Los altercados en aquella apacible aldea eran pocos, pero reiterados. Cada año, el padre Rosendo Valenciano celebraba las fiestas patronales de la Virgen de la Merced con un juego de pólvora pese a las protestas, también anuales, del doctor Peña Chavarría, director del Hospital San Juan de Dios, que queda al frente de la parroquia, porque los enfermos tuvieran que soportar semejante escándalo.
Se mencionan establecimientos comerciales que muchos no conocimos ni de nombre. Y se mencionan a personajes interesantes como don Alejandro Aguilar Machado, que vivía a pocos pasos del Parque Central, donde ahora está la Soda El Parque, a don Luis Paulino Jiménez Ortiz, cuya espaciosa casa, diagonal a la esquina sureste de la Merced es hoy una cafetería, y a Alfredo Oreamuno Sinatra en el período oscuro de su vida.
Iglesia de la Merced.
El personaje más pintoresco del libro es el doctor Adolfo Carit, un hombre muy extraño, sin amigos y sin familia que, salvo por el paseo diario, a la misma hora y por la misma ruta, permanecía siempre en su casa. El Dr.
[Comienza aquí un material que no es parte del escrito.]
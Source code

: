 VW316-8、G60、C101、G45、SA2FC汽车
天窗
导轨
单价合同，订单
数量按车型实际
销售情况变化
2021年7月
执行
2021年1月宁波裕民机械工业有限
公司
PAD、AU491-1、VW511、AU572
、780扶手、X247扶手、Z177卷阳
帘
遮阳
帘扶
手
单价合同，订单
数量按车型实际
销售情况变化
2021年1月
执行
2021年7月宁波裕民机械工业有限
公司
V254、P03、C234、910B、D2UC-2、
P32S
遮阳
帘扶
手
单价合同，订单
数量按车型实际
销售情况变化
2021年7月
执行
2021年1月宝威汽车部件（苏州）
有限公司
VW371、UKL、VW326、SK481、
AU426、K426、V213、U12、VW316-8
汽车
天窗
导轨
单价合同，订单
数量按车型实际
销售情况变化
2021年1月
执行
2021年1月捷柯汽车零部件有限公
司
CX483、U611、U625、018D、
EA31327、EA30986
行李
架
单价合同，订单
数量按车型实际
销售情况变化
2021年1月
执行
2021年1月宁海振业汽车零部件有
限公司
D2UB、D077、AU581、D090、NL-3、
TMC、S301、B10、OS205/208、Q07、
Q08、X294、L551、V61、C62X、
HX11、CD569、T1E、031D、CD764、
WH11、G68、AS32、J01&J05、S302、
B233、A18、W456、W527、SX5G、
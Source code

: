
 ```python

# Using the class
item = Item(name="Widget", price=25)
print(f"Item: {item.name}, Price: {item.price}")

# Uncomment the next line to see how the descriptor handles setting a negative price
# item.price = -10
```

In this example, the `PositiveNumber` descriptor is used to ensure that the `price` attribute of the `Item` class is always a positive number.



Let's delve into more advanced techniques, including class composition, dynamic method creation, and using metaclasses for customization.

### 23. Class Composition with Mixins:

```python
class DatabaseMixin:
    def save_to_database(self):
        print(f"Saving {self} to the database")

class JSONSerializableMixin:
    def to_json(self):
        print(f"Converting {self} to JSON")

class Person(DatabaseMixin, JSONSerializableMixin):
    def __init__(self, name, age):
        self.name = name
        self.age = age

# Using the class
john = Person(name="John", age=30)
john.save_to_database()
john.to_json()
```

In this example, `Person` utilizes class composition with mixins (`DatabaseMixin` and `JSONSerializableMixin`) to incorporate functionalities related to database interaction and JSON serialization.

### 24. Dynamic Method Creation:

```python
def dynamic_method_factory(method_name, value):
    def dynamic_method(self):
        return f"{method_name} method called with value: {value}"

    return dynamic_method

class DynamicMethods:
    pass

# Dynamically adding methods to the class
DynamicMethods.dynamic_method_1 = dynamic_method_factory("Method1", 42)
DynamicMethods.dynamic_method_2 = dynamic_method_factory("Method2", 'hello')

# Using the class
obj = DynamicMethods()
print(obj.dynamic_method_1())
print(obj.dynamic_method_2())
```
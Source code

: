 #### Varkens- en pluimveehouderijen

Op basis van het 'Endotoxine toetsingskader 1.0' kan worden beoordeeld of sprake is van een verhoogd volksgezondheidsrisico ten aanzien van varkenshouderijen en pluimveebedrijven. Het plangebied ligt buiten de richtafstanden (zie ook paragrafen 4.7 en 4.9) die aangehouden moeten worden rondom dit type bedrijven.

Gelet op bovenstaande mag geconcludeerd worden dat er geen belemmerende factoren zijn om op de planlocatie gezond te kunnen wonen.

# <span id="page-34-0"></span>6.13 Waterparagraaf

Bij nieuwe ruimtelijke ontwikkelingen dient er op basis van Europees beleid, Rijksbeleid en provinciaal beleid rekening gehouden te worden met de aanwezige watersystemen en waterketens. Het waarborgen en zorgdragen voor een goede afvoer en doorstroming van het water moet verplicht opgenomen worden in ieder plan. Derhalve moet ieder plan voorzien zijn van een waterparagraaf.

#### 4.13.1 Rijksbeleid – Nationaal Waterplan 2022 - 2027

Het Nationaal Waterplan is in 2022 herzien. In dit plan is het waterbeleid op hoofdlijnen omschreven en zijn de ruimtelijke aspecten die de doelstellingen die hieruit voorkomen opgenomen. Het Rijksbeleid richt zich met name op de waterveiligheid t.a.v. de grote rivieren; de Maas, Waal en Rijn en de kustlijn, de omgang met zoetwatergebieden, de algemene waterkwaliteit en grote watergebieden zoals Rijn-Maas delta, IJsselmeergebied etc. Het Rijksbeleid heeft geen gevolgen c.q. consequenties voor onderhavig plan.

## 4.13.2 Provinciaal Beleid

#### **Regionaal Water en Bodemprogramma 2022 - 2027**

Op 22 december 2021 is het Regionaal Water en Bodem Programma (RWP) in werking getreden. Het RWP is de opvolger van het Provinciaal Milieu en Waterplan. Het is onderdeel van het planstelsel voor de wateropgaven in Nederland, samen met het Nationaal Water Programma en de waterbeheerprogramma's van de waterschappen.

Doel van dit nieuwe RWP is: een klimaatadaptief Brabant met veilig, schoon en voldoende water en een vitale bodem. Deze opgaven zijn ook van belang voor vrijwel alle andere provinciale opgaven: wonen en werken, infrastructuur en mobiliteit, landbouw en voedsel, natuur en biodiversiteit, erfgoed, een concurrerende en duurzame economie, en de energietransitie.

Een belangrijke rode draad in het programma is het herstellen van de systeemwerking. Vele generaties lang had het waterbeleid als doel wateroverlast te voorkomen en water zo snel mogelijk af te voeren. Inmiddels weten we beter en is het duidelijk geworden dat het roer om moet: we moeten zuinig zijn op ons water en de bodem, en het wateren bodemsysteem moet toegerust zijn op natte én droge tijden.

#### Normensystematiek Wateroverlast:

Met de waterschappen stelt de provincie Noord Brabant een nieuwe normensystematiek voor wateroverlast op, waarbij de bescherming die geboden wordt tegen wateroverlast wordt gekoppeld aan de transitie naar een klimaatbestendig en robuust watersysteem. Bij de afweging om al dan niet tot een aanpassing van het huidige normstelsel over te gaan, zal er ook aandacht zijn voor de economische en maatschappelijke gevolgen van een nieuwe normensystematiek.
Carit fue quien construyó un espacio techado con pilas para que las mujeres que iban a lavar la ropa al río María Aguilar no tuvieran que hacerlo sobre las piedras. El Dr. Carit era huraño y misántropo, no recibía ni visitas ni correspondencia. Cuando alguien se acercaba a hablarle, se llevaba las manos atrás por si el interlocutor le extendía la suya. En todo caso, el mismo Doctor se encargaba de que nadie hablara con él más de un minuto. Era muy rico y, a pesar de que no quería trato ni amistad con nadie, era muy caritativo. Si se enteraba de una persona que tuviera alguna necesidad, le deslizaba un sobre con dinero bajo la puerta. Contribuyó con importantes obras sociales y, al morir, legó su fortuna al Estado para obras de bien social. Al igual que muchísimos otros de mi generación, yo nací en la Clínica Carit, que se debe a su generosidad.
Historias de mi barrio es un libro verdaderamente ameno y agradable. La ciudad que describe ya no existe y la vida en la capital de Costa Rica es totalmente distinta. En verdad sorprende que el cambio haya sido tan rápido. La gran mayoría de los autores de los testimonios aún viven. Cuando se hayan ido todos, quedará su testimonio sobre la historia chica de una ciudad que se hace cada vez más grande.